Where the hell was my guidance counselor that day!?!



I don't know about you. But I think about a bunch of random shit. Like a BUNCH of random shit. I sometimes like to blame it on my imagination.

For example... Sometimes I think about all the random jobs out there. So I'm driving around all day, just thinking about who does these jobs. Someone has to do it. Economy in a rut my ass. 

As most of you know I am an Interior Designer, and one of the things deal with a lot is.. COLOR. Imagine that. We as human beings love color. We strive on color, it is the bane of our existence. It shows how we feel, what we are thinking, our energy level, our living habits, just about everything. But when it comes to color, it is not truly a color, until it is named. And you know exactly what I'm talking about ladies...

Boy walks in... "Wow babe, that orange skirt makes your ass look like a fruit filled muffin I wanna just take a big bite out of." 

You heard nothing of this compliment of him comparing your ass to a sweet diabetic treat. All you heard is orange.
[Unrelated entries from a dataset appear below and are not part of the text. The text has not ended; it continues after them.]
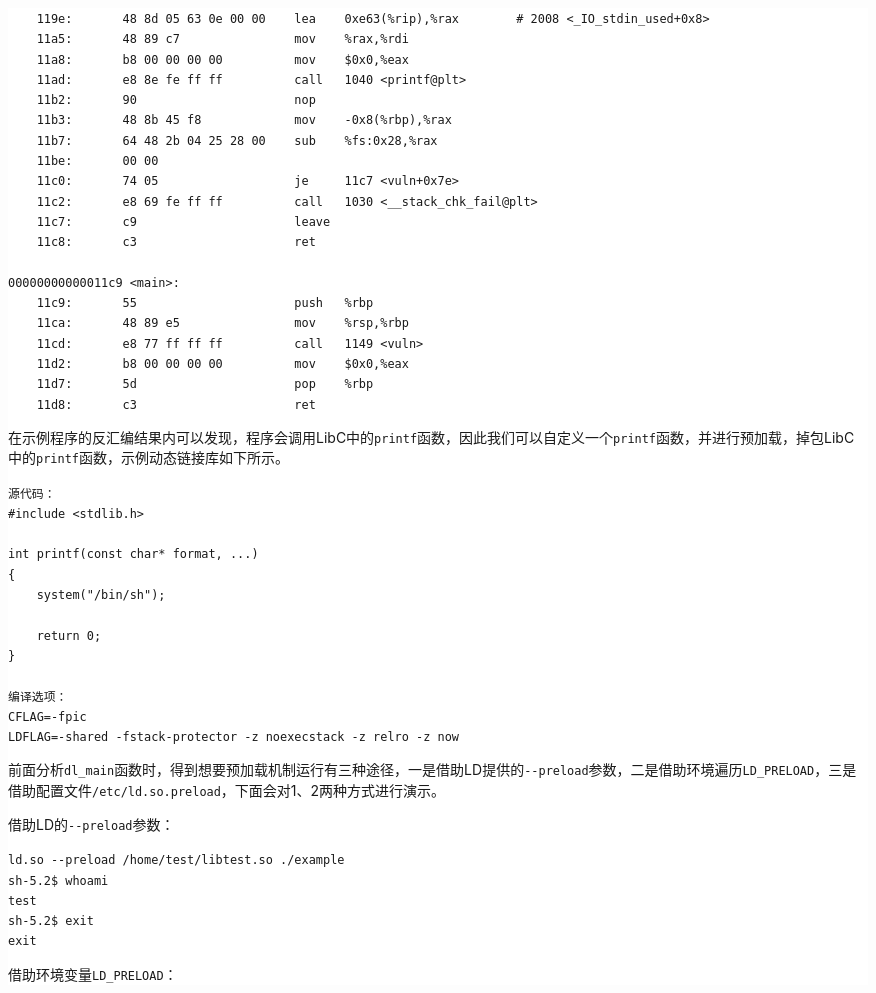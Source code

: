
 ```
    119e:       48 8d 05 63 0e 00 00    lea    0xe63(%rip),%rax        # 2008 <_IO_stdin_used+0x8>
    11a5:       48 89 c7                mov    %rax,%rdi
    11a8:       b8 00 00 00 00          mov    $0x0,%eax
    11ad:       e8 8e fe ff ff          call   1040 <printf@plt>
    11b2:       90                      nop
    11b3:       48 8b 45 f8             mov    -0x8(%rbp),%rax
    11b7:       64 48 2b 04 25 28 00    sub    %fs:0x28,%rax
    11be:       00 00 
    11c0:       74 05                   je     11c7 <vuln+0x7e>
    11c2:       e8 69 fe ff ff          call   1030 <__stack_chk_fail@plt>
    11c7:       c9                      leave
    11c8:       c3                      ret

00000000000011c9 <main>:
    11c9:       55                      push   %rbp
    11ca:       48 89 e5                mov    %rsp,%rbp
    11cd:       e8 77 ff ff ff          call   1149 <vuln>
    11d2:       b8 00 00 00 00          mov    $0x0,%eax
    11d7:       5d                      pop    %rbp
    11d8:       c3                      ret
```

在示例程序的反汇编结果内可以发现，程序会调用LibC中的`printf`函数，因此我们可以自定义一个`printf`函数，并进行预加载，掉包LibC中的`printf`函数，示例动态链接库如下所示。

```
源代码：
#include <stdlib.h>

int printf(const char* format, ...)
{
	system("/bin/sh");

	return 0;
}

编译选项：
CFLAG=-fpic
LDFLAG=-shared -fstack-protector -z noexecstack -z relro -z now
```

前面分析`dl_main`函数时，得到想要预加载机制运行有三种途径，一是借助LD提供的`--preload`参数，二是借助环境遍历`LD_PRELOAD`，三是借助配置文件`/etc/ld.so.preload`，下面会对1、2两种方式进行演示。

借助LD的`--preload`参数：

```
ld.so --preload /home/test/libtest.so ./example 
sh-5.2$ whoami
test
sh-5.2$ exit
exit
```

借助环境变量`LD_PRELOAD`：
As you scoff, "Ugh, ACTUALLY *swiveling your neck and rolling your eyes* its kumquat sorbet... NOT orange!"

...ok, ok maybe we aren't always this dramatic. But hopefully you get my drift, it wouldn't be the same if i didn't have you visualize a little animated movie in your head. 

Of coarse these names have to go further than the classics once we get to a certain point. When you have 6 shades of white, eventually you have get creative. Then with every 6 shades of white, there is 50 companies out there creating that shade. They just have different names so you always purchase their color vs the other brand when your head board slams up against the wall one too many times, and knocks the paint off. This is to insure it is the perfect match.
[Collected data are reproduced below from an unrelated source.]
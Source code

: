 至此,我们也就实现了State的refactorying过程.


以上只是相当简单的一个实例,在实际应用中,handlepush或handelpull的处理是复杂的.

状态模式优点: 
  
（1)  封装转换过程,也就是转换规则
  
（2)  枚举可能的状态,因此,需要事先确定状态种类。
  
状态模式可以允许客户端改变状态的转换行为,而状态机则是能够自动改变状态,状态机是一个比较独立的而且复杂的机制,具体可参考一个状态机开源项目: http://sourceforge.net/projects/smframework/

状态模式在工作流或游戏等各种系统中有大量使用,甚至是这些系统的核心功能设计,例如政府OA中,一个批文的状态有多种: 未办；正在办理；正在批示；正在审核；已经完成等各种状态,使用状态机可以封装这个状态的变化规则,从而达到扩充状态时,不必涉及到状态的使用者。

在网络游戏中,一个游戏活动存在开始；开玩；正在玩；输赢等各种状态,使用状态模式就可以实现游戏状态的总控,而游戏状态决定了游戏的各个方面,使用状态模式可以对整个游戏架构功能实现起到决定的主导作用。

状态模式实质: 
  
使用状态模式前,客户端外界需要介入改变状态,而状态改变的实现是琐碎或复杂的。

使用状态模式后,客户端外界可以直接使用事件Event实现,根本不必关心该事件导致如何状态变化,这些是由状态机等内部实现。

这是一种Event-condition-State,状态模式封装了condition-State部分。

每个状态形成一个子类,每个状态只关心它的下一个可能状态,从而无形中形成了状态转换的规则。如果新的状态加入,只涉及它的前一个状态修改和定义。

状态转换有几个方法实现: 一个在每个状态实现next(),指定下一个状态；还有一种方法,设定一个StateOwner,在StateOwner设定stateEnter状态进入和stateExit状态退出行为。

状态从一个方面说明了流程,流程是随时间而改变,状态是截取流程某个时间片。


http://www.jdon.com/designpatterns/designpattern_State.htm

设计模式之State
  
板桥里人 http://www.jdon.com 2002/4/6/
But who exactly gets this job and how do you apply for it? Then what lucky S.O.B. actually gets that job? Is there specific qualifications?! Do you need a degree? or just a diploma? I'm not sure where my guidance counselor was that day, but sometimes it makes me feel like I got the short end of the stick. Here I went to school to do more with color, but how cool is it to be like "yea bro that paint shade in your living room, its called 'Moroccan Whore' because I said so!" Yup! I officially want to be your best friend, lets go out for margs and we can totally bounce ideas off each other.

So, it probably seems sorta silly, who would wanna name paint colors for a living, it must get boring you say. But think about it. Your nail polish for example. "Oh girl! I love your nails. What color is that?" you reply, "Its the new Essie color, I just named it 'Inebriated Ivory! its in every fashion magazine on the shelf." And sure enough. Every bitch in every fashion magazine has Inebriated Ivory on her nails for the Summer or 2029 season. And you named that shit.

Color me silly if you must. But all my designer friends and I, have all thought about naming paint swatches. It kinda makes things interesting. Who can come up with the most creative name. 

So who ever is out there naming color swatches. I envy you. Because your job, clearly is the shit.
I'm not sure where you get your inspiration from, or the creativity. Hell even the fact that no color is rarely named twice is pretty damn impressive if you ask me.